= Beginning of Section =

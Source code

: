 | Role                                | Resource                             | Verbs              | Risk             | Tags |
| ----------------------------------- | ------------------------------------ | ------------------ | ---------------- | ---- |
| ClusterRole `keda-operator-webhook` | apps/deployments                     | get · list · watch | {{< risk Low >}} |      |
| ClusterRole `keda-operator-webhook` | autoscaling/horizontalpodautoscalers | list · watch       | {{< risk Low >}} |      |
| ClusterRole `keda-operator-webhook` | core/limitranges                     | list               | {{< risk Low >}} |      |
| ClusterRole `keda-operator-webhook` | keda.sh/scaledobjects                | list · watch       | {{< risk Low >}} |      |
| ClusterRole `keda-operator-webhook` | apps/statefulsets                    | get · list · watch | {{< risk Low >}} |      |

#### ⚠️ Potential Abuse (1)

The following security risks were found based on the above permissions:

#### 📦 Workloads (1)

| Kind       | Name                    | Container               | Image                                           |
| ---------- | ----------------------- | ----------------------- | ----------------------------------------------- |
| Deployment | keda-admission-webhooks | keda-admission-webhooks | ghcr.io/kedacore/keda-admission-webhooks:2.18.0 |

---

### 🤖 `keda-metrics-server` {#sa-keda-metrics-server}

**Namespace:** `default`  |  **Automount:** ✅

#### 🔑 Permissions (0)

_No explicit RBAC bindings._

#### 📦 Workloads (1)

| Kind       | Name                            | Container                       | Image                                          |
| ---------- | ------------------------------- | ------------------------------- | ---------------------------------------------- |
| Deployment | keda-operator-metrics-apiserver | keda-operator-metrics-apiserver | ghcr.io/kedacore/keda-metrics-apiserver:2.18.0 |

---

= End of Section =

● **GOAL OF THE EXERCISE**: Out of the records, collect only those lines that contain the string "Image".

● **EXERCISE OUTPUT**:
| Kind       | Name                    | Container               | Image                                           |
| Kind       | Name                            | Container                       | Image                                          |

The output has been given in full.